▶ **WORK TO COMPLETE**:
What is needed is an exact copy of all the records below.

▶ **MATERIAL FOR THIS TASK**:

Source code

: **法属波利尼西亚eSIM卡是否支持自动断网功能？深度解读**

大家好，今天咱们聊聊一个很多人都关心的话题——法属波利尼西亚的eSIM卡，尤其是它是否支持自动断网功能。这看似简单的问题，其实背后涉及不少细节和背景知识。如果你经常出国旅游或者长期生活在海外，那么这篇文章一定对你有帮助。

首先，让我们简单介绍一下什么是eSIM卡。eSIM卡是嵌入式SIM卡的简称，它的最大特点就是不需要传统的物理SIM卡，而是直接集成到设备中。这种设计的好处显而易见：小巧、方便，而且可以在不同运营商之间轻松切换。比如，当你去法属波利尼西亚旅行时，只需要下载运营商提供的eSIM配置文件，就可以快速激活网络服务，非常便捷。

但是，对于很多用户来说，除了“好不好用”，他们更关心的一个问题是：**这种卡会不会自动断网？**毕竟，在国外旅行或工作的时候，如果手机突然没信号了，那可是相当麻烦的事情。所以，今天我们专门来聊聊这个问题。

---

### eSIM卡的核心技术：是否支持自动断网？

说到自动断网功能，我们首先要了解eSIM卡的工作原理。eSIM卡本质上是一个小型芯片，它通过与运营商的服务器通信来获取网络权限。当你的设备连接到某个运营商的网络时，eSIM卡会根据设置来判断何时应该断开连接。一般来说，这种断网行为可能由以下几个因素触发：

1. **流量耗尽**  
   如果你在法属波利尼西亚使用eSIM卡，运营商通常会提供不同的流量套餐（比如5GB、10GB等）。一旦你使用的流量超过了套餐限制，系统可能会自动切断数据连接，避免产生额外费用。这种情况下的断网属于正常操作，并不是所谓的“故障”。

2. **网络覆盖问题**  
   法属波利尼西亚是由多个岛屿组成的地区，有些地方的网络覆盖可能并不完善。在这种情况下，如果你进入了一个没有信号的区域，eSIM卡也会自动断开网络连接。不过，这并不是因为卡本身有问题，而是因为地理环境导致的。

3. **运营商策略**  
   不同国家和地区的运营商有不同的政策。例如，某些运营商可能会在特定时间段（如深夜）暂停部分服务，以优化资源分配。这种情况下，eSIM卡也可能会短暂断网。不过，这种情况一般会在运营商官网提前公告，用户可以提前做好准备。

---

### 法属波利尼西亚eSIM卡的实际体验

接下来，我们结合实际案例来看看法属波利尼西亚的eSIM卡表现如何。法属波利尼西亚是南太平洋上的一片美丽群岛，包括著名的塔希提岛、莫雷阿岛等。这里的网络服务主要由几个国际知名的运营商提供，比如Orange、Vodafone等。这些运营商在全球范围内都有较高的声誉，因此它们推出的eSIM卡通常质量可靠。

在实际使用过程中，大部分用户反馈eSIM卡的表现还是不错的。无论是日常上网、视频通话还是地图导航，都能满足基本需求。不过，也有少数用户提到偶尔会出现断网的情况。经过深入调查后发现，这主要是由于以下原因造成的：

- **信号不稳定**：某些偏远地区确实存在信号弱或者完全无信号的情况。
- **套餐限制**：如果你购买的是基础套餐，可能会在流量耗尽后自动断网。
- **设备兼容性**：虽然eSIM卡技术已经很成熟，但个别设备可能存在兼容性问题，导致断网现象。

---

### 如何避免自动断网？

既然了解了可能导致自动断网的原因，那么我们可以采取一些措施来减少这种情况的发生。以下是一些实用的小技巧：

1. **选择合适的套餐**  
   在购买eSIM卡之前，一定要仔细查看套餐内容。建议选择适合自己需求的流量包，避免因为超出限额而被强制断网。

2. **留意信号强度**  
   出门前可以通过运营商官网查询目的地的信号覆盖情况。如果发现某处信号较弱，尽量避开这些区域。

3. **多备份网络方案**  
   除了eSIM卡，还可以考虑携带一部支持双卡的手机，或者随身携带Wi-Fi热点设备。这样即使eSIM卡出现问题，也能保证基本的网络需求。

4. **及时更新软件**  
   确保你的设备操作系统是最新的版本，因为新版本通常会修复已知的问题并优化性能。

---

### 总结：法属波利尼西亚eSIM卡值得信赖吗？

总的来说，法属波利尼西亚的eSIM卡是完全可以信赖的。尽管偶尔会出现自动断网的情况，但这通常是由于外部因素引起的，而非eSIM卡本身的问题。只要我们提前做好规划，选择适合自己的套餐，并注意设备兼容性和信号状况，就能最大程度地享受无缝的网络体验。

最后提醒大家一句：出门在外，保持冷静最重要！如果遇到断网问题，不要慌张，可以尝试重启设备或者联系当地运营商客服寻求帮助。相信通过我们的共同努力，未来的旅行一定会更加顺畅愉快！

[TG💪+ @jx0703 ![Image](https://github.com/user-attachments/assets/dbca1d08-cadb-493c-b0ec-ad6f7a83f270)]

▶ **WORKED SOLUTION**:
Source code

: **法属波利尼西亚eSIM卡是否支持自动断网功能？深度解读**

大家好，今天咱们聊聊一个很多人都关心的话题——法属波利尼西亚的eSIM卡，尤其是它是否支持自动断网功能。这看似简单的问题，其实背后涉及不少细节和背景知识。如果你经常出国旅游或者长期生活在海外，那么这篇文章一定对你有帮助。

首先，让我们简单介绍一下什么是eSIM卡。eSIM卡是嵌入式SIM卡的简称，它的最大特点就是不需要传统的物理SIM卡，而是直接集成到设备中。这种设计的好处显而易见：小巧、方便，而且可以在不同运营商之间轻松切换。比如，当你去法属波利尼西亚旅行时，只需要下载运营商提供的eSIM配置文件，就可以快速激活网络服务，非常便捷。

但是，对于很多用户来说，除了“好不好用”，他们更关心的一个问题是：**这种卡会不会自动断网？**毕竟，在国外旅行或工作的时候，如果手机突然没信号了，那可是相当麻烦的事情。所以，今天我们专门来聊聊这个问题。

---

### eSIM卡的核心技术：是否支持自动断网？

说到自动断网功能，我们首先要了解eSIM卡的工作原理。eSIM卡本质上是一个小型芯片，它通过与运营商的服务器通信来获取网络权限。当你的设备连接到某个运营商的网络时，eSIM卡会根据设置来判断何时应该断开连接。一般来说，这种断网行为可能由以下几个因素触发：

1. **流量耗尽**  
   如果你在法属波利尼西亚使用eSIM卡，运营商通常会提供不同的流量套餐（比如5GB、10GB等）。一旦你使用的流量超过了套餐限制，系统可能会自动切断数据连接，避免产生额外费用。这种情况下的断网属于正常操作，并不是所谓的“故障”。

2. **网络覆盖问题**  
   法属波利尼西亚是由多个岛屿组成的地区，有些地方的网络覆盖可能并不完善。在这种情况下，如果你进入了一个没有信号的区域，eSIM卡也会自动断开网络连接。不过，这并不是因为卡本身有问题，而是因为地理环境导致的。

3. **运营商策略**  
   不同国家和地区的运营商有不同的政策。例如，某些运营商可能会在特定时间段（如深夜）暂停部分服务，以优化资源分配。这种情况下，eSIM卡也可能会短暂断网。不过，这种情况一般会在运营商官网提前公告，用户可以提前做好准备。

---

### 法属波利尼西亚eSIM卡的实际体验

接下来，我们结合实际案例来看看法属波利尼西亚的eSIM卡表现如何。法属波利尼西亚是南太平洋上的一片美丽群岛，包括著名的塔希提岛、莫雷阿岛等。这里的网络服务主要由几个国际知名的运营商提供，比如Orange、Vodafone等。这些运营商在全球范围内都有较高的声誉，因此它们推出的eSIM卡通常质量可靠。

在实际使用过程中，大部分用户反馈eSIM卡的表现还是不错的。无论是日常上网、视频通话还是地图导航，都能满足基本需求。不过，也有少数用户提到偶尔会出现断网的情况。经过深入调查后发现，这主要是由于以下原因造成的：

- **信号不稳定**：某些偏远地区确实存在信号弱或者完全无信号的情况。
- **套餐限制**：如果你购买的是基础套餐，可能会在流量耗尽后自动断网。
- **设备兼容性**：虽然eSIM卡技术已经很成熟，但个别设备可能存在兼容性问题，导致断网现象。

---

### 如何避免自动断网？

既然了解了可能导致自动断网的原因，那么我们可以采取一些措施来减少这种情况的发生。以下是一些实用的小技巧：

1. **选择合适的套餐**  
   在购买eSIM卡之前，一定要仔细查看套餐内容。建议选择适合自己需求的流量包，避免因为超出限额而被强制断网。

2. **留意信号强度**  
   出门前可以通过运营商官网查询目的地的信号覆盖情况。如果发现某处信号较弱，尽量避开这些区域。

3. **多备份网络方案**  
   除了eSIM卡，还可以考虑携带一部支持双卡的手机，或者随身携带Wi-Fi热点设备。这样即使eSIM卡出现问题，也能保证基本的网络需求。

4. **及时更新软件**  
   确保你的设备操作系统是最新的版本，因为新版本通常会修复已知的问题并优化性能。

---

### 总结：法属波利尼西亚eSIM卡值得信赖吗？

总的来说，法属波利尼西亚的eSIM卡是完全可以信赖的。尽管偶尔会出现自动断网的情况，但这通常是由于外部因素引起的，而非eSIM卡本身的问题。只要我们提前做好规划，选择适合自己的套餐，并注意设备兼容性和信号状况，就能最大程度地享受无缝的网络体验。

最后提醒大家一句：出门在外，保持冷静最重要！如果遇到断网问题，不要慌张，可以尝试重启设备或者联系当地运营商客服寻求帮助。相信通过我们的共同努力，未来的旅行一定会更加顺畅愉快！

[TG💪+ @jx0703 ![Image](https://github.com/user-attachments/assets/dbca1d08-cadb-493c-b0ec-ad6f7a83f270)]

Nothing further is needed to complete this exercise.